Learning to Make Predictions In Partially Observable Environments Without a Generative Model
This addresses the problem of model complexity in partially observable environments for researchers and practitioners in reinforcement learning and AI, offering a more efficient alternative to generative models.
The paper tackles the challenge of learning models in partially observable environments without requiring full generative models, by introducing prediction profile models that focus on a limited set of predictions. It demonstrates empirically that these models can learn important predictions in complex systems where standard generative models fail.

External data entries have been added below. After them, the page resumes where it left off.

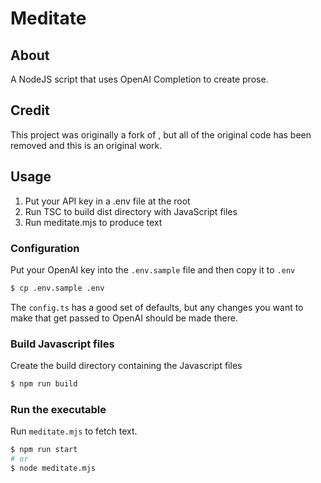 # Meditate

## About

A NodeJS script that uses OpenAI Completion to create prose.

## Credit

This project was originally a fork of [](), but all of the original code has been removed and this is an original work.


## Usage

1. Put your API key in a .env file at the root
2. Run TSC to build dist directory with JavaScript files
3. Run meditate.mjs to produce text


### Configuration

Put your OpenAI key into the `.env.sample` file and then copy it to `.env`

```sh
$ cp .env.sample .env
```

The `config.ts` has a good set of defaults, but any changes you want to make that get passed to OpenAI should be made there.


### Build Javascript files

Create the build directory containing the Javascript files

```sh
$ npm run build
```


### Run the executable

Run `meditate.mjs` to fetch text.

```sh
$ npm run start
# or
$ node meditate.mjs
```
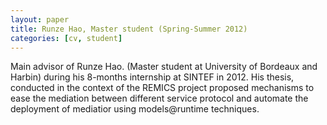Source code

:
 ```yaml
---
layout: paper
title: Runze Hao, Master student (Spring-Summer 2012)
categories: [cv, student]
---
```


Main advisor of Runze Hao. (Master student at University of Bordeaux and
Harbin) during his 8-months internship at SINTEF in 2012. His thesis,
conducted in the context of the REMICS project proposed mechanisms to ease
the mediation between different service protocol and automate the deployment
of mediatior using models@runtime techniques.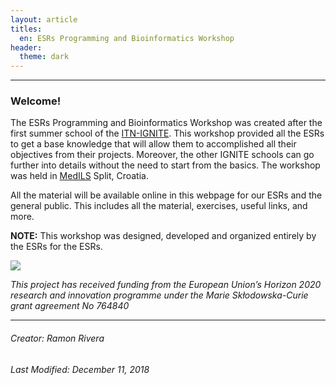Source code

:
 ```yaml
---
layout: article
titles: 
  en: ESRs Programming and Bioinformatics Workshop
header:
  theme: dark   
---
```

---    

### Welcome!
The ESRs Programming and Bioinformatics Workshop was created after the first summer school of the [ITN-IGNITE](http://www.itn-ignite.eu/). This workshop provided all the ESRs to get a base knowledge that will allow them to accomplished all their objectives from their projects. Moreover, the other IGNITE schools can go further into details without the need to start from the basics. The workshop was held in [MedILS](http://www.medils.org/) Split, Croatia.   

All the material will be available online in this webpage for our ESRs and the general public. This includes all the material, exercises, useful links, and more.  

**NOTE:** This workshop was designed, developed and organized entirely by the ESRs for the ESRs.        

 ![](https://i.imgur.com/KMVYY8O.png)   
 
  
 
*This project has received funding from the European Union’s Horizon 2020 research and innovation programme under the Marie Skłodowska-Curie grant agreement No 764840*   

---   
   

###### Creator: Ramon Rivera    
###### Last Modified: December 11, 2018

When faced with the problem of learning a model of a high-dimensional environment, a common approach is to limit the model to make only a restricted set of predictions, thereby simplifying the learning problem. These partial models may be directly useful for making decisions or may be combined together to form a more complete, structured model. However, in partially observable (non-Markov) environments, standard model-learning methods learn generative models, i.e. models that provide a probability distribution over all possible futures (such as POMDPs). It is not straightforward to restrict such models to make only certain predictions, and doing so does not always simplify the learning problem. In this paper we present prediction profile models: non-generative partial models for partially observable systems that make only a given set of predictions, and are therefore far simpler than generative models in some cases. We formalize the problem of learning a prediction profile model as a transformation of the original model-learning problem, and show empirically that one can learn prediction profile models that make a small set of important predictions even in systems that are too complex for standard generative models.